Teresa A. Ferreira
Viagem às raízes - 9ª parte
No final da hora acordada, foram a contas.
Quem terá conseguido sentar mais moças no banco do jardim?
Perante o charme e boa apresentação de José Benedito Pires, não havia muito o que contar, juntou cerca de vinte moças, enquanto o Iriberto, nove.
Este episódio fortaleceu-lhes a amizade. A aposta fora pura brincadeira, sem consequências além de uma boa risada e um abraço arrochado entre duas almas puras.
No ano em que Iriberto completou quinze anos, juntou-se-lhe um novo elemento da família, o primo Orlando dos Santos Ferreira, que acabara de ficar órfão.
Orlando nasceu a 11-10-1947, em Torre de Dona Chama. Era o segundo filho de Olímpia dos Anjos, natural da Soutilha – Aguieiras, e de Mário Augusto Ferreira, natural de Torre de Dona Chama, irmão da mãe do Iriberto - Joaquina Rosa -, do tio Alfredo, da tia Ana e da tia Maria. Do casamento de Olímpia e Mário, nasceram dois rapazes, sendo que o mais velho veio a falecer com cerca de três anos.

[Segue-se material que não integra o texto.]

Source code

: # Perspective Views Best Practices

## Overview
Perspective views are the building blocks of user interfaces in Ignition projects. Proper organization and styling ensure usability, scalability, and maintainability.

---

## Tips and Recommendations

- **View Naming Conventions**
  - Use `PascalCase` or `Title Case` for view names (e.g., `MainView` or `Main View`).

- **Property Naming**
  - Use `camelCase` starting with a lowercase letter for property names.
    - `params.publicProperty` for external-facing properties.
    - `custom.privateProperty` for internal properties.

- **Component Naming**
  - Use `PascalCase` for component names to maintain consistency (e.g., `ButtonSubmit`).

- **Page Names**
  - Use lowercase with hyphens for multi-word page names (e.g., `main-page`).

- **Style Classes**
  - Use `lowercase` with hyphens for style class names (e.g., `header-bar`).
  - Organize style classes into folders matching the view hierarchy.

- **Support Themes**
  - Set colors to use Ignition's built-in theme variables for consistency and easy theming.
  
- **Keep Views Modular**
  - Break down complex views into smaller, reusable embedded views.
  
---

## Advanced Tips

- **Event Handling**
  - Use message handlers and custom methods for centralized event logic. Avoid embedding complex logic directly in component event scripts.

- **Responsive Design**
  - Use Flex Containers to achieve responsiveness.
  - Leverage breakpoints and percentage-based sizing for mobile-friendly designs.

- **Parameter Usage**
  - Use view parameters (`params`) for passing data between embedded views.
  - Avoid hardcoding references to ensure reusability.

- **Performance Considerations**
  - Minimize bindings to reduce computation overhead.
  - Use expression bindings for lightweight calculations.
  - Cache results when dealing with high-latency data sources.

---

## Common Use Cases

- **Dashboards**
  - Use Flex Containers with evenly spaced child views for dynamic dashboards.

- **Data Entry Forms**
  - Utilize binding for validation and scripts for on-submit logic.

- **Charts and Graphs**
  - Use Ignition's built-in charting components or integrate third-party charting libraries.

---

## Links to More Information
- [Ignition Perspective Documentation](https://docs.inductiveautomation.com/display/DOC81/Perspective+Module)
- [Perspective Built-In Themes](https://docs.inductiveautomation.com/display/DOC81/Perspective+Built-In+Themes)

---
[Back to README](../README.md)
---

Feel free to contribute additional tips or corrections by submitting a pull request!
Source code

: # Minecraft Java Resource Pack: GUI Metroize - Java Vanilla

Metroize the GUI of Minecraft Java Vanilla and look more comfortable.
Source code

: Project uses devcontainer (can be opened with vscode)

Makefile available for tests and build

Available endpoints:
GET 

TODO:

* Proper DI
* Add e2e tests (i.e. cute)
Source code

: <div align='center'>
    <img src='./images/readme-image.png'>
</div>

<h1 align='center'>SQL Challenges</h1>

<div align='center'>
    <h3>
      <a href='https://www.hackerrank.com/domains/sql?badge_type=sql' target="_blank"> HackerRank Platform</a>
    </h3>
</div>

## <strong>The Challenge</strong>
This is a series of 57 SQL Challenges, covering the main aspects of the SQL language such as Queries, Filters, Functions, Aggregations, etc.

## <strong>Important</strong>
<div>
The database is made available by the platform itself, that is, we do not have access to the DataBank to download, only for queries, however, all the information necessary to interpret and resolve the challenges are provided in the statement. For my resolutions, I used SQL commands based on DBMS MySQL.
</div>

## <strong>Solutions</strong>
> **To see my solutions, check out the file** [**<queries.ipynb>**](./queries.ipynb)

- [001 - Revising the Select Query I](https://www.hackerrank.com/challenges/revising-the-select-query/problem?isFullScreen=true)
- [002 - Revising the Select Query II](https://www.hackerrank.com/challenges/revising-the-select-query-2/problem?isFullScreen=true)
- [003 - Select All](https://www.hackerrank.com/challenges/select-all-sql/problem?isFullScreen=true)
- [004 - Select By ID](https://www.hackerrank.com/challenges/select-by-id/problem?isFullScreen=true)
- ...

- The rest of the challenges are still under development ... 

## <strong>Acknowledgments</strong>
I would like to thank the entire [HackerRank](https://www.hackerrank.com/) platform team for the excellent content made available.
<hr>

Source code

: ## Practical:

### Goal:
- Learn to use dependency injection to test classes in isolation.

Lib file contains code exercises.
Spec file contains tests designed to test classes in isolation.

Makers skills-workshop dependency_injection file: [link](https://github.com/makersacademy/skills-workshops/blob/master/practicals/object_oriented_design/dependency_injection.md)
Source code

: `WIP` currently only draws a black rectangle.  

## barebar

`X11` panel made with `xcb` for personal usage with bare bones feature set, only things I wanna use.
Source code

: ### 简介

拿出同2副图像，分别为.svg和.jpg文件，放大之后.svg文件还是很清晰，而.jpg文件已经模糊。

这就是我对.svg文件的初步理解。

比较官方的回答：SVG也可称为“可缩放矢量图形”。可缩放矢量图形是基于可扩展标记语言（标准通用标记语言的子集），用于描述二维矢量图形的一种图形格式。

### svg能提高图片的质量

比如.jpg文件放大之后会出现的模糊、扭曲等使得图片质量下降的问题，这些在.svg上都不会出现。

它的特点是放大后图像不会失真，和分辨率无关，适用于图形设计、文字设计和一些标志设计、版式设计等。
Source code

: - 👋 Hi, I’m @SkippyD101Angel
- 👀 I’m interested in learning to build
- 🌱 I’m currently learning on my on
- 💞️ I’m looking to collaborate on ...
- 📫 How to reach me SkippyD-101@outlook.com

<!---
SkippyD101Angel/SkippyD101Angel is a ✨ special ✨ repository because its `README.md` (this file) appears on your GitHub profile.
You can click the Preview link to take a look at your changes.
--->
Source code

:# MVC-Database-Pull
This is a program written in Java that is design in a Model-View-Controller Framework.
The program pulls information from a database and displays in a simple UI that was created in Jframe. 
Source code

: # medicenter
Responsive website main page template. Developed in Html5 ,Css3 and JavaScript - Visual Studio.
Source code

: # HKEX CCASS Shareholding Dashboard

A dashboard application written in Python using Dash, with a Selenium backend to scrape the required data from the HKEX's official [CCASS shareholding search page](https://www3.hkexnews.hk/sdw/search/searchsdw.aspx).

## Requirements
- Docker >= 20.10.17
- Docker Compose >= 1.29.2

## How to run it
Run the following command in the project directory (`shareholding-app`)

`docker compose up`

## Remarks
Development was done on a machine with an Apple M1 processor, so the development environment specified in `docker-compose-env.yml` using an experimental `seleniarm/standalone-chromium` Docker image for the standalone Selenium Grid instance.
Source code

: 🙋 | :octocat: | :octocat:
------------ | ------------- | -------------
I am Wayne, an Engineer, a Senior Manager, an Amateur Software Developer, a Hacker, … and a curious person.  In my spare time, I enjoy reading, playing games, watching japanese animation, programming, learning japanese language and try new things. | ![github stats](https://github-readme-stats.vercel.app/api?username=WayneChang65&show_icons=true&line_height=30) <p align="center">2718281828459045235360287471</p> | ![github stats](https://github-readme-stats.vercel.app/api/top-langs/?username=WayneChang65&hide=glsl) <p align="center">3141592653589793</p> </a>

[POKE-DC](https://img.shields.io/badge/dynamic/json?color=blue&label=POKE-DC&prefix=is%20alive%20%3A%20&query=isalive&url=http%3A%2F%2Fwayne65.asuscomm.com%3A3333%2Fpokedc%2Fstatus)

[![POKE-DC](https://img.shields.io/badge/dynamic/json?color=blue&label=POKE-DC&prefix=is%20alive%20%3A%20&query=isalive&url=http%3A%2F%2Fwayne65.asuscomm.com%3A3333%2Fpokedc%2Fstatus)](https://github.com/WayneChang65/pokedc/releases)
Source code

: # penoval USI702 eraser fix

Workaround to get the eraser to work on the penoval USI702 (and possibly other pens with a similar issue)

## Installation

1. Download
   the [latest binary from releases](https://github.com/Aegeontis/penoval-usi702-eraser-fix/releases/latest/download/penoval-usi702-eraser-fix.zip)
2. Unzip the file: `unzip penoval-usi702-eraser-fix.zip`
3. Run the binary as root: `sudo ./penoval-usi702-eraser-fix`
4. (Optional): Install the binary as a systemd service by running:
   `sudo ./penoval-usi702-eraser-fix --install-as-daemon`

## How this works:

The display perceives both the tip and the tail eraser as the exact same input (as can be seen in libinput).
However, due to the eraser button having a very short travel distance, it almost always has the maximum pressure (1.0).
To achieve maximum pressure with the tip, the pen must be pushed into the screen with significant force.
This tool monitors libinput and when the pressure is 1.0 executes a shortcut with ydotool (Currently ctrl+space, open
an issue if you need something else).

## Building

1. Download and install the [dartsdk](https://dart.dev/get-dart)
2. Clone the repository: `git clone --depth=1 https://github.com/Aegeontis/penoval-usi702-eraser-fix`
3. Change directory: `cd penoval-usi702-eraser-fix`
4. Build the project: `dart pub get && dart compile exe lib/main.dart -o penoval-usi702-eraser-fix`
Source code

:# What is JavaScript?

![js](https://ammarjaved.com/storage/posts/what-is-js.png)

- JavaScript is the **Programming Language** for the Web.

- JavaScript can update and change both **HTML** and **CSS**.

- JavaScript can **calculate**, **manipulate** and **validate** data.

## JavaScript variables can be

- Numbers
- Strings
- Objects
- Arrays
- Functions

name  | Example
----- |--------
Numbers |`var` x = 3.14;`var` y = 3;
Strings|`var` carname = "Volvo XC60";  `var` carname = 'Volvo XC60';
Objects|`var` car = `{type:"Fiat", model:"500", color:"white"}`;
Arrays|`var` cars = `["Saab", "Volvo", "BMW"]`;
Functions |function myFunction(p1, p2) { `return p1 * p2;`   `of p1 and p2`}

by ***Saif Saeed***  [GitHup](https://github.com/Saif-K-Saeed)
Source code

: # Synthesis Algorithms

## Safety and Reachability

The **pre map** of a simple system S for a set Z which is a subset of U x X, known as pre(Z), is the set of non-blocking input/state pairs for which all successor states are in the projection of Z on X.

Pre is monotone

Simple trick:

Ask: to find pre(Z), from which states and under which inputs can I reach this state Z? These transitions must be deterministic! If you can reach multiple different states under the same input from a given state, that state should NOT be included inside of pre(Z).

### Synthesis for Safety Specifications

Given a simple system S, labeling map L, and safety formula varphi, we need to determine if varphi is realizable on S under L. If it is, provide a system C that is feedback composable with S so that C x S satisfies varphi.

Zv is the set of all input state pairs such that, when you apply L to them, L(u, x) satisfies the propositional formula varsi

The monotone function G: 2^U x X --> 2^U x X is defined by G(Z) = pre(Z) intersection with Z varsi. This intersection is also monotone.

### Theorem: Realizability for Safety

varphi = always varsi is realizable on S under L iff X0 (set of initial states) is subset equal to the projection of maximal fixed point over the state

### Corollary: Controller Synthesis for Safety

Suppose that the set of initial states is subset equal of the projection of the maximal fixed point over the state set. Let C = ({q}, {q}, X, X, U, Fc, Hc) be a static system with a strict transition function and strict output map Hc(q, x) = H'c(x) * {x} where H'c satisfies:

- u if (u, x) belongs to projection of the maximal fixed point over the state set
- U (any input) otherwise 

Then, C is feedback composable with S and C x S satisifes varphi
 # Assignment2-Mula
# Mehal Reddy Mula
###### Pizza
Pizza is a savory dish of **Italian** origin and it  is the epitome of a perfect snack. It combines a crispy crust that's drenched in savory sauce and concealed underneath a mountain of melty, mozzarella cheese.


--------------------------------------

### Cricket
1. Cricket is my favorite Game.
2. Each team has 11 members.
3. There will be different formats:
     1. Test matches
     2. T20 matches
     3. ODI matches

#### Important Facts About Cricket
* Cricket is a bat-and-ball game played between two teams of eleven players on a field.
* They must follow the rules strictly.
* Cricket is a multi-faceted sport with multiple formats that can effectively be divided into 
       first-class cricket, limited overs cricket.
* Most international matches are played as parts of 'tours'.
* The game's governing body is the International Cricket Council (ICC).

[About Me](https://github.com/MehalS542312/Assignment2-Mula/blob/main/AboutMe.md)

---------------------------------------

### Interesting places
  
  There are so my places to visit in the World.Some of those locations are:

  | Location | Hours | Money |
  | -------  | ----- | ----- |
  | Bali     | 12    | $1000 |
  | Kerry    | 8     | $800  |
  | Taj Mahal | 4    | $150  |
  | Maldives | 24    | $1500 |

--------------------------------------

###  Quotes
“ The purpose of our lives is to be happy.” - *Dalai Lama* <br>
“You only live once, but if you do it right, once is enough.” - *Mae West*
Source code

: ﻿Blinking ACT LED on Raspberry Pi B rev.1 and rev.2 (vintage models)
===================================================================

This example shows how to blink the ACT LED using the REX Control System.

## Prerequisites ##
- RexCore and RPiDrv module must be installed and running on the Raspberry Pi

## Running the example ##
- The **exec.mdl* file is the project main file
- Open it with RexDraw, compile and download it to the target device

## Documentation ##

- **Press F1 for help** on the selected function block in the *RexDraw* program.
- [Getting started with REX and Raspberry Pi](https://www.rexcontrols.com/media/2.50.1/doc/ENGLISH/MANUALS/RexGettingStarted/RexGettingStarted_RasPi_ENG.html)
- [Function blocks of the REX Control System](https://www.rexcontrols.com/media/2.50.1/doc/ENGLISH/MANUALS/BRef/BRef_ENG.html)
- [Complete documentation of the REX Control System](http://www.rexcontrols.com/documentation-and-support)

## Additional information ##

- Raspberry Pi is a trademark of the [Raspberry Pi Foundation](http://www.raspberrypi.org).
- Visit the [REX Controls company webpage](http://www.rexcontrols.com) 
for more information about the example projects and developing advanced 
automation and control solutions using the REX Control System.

O casal, Olímpia e Mário, vivia bem, embora os tempos fossem difíceis para a grande maioria da população. O tio Mário tinha uma boa oficina de motorizadas e bicicletas, em Torre de Dona Chama, ali para os lados da moagem e do lagar do azeite. Quando Orlando estava quase a completar três anos, perdeu sua mãe, devido a complicações adversas relacionadas com uma injeção, que o médico lhe ministrara. Passado algum tempo, o pai do Orlando conheceu uma senhora espanhola com quem tinha casamento marcado.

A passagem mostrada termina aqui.